J'allais à l'école tous les jours, sous le ciel pâle, où les nuages, houppes d’ombre, allaient empoigner les astres au loin. Il y avait toujours là quelques adolescents aux allures étonnantes, la tête basse, allant et venant avec un mouvement régulier de petits dealers.

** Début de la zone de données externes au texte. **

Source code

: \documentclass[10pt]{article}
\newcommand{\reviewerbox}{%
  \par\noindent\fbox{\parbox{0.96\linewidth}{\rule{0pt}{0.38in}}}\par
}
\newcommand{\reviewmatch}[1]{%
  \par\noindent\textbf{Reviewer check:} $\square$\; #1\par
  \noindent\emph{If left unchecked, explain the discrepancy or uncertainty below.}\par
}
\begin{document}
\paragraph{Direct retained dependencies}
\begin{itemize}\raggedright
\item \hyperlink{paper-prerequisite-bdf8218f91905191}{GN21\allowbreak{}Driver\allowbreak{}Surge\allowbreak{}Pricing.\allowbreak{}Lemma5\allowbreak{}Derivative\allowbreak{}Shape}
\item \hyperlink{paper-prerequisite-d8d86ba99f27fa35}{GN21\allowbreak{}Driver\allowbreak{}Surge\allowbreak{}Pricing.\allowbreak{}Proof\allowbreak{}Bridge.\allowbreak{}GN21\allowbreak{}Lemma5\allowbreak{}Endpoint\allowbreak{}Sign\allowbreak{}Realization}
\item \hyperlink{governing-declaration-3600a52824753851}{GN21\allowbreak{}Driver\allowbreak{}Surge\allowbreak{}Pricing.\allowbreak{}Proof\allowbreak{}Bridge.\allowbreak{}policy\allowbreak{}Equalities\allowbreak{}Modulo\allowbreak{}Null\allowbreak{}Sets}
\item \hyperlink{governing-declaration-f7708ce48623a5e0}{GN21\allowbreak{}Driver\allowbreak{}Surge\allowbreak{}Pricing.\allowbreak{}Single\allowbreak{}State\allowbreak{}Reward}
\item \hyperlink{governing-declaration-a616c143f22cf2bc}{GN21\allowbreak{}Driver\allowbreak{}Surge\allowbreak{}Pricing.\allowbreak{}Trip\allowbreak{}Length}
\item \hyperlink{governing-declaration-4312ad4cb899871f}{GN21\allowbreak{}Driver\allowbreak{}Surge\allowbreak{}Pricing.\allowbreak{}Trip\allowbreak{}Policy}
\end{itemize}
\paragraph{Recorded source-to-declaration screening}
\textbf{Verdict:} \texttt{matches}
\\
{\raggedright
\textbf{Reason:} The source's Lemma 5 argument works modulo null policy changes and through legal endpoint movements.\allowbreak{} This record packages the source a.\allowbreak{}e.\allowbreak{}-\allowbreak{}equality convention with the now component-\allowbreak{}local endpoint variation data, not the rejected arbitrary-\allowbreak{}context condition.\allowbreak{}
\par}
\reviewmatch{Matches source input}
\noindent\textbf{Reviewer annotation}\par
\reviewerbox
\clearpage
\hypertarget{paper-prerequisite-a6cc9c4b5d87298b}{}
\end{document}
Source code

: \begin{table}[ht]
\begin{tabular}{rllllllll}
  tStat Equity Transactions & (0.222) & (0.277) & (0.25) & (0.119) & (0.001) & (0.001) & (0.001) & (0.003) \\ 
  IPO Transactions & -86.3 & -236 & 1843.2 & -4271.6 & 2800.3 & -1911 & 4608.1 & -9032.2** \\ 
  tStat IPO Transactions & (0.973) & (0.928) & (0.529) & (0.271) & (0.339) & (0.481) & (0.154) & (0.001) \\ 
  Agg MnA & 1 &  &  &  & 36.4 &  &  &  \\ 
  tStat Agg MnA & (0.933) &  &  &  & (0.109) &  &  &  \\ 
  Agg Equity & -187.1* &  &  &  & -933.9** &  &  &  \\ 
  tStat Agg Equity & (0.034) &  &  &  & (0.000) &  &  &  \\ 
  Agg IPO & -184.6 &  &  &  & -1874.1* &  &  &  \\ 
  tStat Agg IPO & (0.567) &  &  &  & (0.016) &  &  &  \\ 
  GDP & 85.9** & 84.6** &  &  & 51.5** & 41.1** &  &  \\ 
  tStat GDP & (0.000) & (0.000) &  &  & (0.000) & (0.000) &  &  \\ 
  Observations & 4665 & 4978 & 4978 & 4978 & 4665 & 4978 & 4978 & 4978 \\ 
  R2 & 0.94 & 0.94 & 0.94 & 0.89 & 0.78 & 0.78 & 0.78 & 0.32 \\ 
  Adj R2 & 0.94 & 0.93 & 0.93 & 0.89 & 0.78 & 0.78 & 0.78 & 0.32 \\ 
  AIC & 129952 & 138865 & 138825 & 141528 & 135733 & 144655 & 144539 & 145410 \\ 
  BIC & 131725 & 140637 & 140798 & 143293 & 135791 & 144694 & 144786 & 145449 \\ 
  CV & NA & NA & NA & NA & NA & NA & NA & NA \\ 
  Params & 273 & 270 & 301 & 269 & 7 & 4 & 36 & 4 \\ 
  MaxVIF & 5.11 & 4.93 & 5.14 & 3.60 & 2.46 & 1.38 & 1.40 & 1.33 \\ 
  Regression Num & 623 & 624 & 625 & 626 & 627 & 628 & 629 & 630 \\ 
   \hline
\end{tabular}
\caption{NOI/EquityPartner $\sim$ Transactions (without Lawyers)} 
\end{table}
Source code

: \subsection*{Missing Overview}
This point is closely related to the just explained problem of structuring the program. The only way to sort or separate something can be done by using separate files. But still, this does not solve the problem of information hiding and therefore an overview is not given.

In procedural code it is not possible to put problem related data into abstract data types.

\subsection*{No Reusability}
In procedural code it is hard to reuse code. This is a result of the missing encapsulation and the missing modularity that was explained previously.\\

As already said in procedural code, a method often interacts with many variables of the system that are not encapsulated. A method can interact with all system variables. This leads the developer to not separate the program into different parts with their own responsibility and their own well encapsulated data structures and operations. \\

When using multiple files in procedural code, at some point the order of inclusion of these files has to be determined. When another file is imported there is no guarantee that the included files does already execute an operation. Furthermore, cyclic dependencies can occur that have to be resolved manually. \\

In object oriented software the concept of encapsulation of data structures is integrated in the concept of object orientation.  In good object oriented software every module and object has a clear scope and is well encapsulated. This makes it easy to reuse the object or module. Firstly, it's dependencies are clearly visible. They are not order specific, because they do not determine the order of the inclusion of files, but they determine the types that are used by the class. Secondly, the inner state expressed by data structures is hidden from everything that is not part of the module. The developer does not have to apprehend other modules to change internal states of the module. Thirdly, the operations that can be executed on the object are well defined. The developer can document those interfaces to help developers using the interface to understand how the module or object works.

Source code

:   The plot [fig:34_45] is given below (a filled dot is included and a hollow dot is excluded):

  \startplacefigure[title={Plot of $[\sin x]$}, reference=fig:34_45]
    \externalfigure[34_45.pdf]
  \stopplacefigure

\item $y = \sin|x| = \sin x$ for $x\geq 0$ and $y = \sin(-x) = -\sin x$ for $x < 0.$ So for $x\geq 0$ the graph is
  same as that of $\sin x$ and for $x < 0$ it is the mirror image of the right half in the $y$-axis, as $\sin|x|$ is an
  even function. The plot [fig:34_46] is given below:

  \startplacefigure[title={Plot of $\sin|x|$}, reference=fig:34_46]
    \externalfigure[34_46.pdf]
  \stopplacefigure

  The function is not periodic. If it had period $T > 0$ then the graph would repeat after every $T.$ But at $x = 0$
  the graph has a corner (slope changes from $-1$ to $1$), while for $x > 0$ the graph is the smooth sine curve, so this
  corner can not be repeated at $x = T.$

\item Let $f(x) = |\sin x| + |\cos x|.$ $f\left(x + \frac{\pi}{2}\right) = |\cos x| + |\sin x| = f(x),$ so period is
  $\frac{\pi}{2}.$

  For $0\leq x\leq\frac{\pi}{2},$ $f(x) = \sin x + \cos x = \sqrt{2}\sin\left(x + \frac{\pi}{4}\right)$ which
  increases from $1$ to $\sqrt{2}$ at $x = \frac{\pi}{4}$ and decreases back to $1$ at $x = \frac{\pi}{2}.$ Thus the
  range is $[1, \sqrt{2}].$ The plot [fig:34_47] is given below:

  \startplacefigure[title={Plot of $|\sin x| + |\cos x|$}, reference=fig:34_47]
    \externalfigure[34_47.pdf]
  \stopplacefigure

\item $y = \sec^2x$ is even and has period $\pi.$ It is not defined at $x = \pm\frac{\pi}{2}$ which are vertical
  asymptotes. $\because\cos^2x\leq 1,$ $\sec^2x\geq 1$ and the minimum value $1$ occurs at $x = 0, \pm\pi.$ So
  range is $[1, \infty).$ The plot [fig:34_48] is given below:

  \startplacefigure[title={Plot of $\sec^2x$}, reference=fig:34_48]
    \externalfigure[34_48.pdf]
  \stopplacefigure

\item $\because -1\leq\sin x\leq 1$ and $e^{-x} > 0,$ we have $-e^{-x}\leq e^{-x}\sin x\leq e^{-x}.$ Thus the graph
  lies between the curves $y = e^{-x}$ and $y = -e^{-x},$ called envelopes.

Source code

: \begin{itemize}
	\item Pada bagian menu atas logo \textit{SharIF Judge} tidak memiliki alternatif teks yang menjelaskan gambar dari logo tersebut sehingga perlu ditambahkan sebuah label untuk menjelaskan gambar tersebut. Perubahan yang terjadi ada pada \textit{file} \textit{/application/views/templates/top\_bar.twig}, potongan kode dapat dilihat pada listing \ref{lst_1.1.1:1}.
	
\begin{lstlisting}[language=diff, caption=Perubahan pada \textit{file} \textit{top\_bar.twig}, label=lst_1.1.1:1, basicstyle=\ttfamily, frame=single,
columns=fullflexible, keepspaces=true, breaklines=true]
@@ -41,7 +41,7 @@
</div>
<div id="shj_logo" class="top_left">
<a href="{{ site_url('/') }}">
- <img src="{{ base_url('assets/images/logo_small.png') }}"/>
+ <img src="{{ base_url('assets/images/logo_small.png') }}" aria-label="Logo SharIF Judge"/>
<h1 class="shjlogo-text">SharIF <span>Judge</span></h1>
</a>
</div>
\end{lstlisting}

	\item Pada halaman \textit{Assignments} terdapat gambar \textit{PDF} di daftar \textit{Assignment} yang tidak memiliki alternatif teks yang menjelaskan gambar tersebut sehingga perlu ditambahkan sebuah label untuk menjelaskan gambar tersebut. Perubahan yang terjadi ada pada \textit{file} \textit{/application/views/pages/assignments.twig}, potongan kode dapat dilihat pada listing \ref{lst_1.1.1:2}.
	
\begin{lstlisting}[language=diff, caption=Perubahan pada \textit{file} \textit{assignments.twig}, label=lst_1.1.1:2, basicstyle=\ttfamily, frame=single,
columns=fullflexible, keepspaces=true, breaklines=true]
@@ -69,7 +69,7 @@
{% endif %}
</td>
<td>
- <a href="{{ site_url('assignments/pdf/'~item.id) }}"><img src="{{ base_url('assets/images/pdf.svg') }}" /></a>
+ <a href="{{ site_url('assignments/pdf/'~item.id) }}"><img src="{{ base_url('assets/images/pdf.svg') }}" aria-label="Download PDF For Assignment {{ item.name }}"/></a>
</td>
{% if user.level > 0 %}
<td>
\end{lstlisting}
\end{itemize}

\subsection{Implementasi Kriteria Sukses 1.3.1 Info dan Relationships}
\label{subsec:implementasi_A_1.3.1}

D’un air méfiant, je m'y rendais fréquemment dans l'espoir d'y enseigner les sciences de la Vie et de la Terre. Au milieu de ce tumulte, les livres étaient là, et j'en saisissais péniblement les mensonges. « Boire du lait pour bien grandir » disait-on. Bien que mes disciples préférés aient déjà entendu cela, par la légère et délicieuse ivresse qu'elle véhiculait, la mahia était sans doute la seule boisson rafraîchissante qu'ils chérissaient. Quelqu'un l'avait apportée de bon matin, sous des applaudissements enjoués. Tous la huaient hardiment dans une clameur furtive, qui croissait avec la voix aiguë d'un vendeur de saucisses ambulant. Par bonds violents, les paroles de " lbakhta kya" se mirent à dansotter vainement, au milieu de l'effroyable vacarme, sans aucune considération pour ma présence. Quelques minutes avant la sonnerie, mes élèves ; d'anciens combattants névrosés, des malfaiteurs, des bandits, des voyous, des lycéens le jour-vendeurs de drogue la nuit, s'étaient relevés de cinquante dans une mêlée effrénée, frêles comme des chants d’hiver, défiant le chahut qui les entourait….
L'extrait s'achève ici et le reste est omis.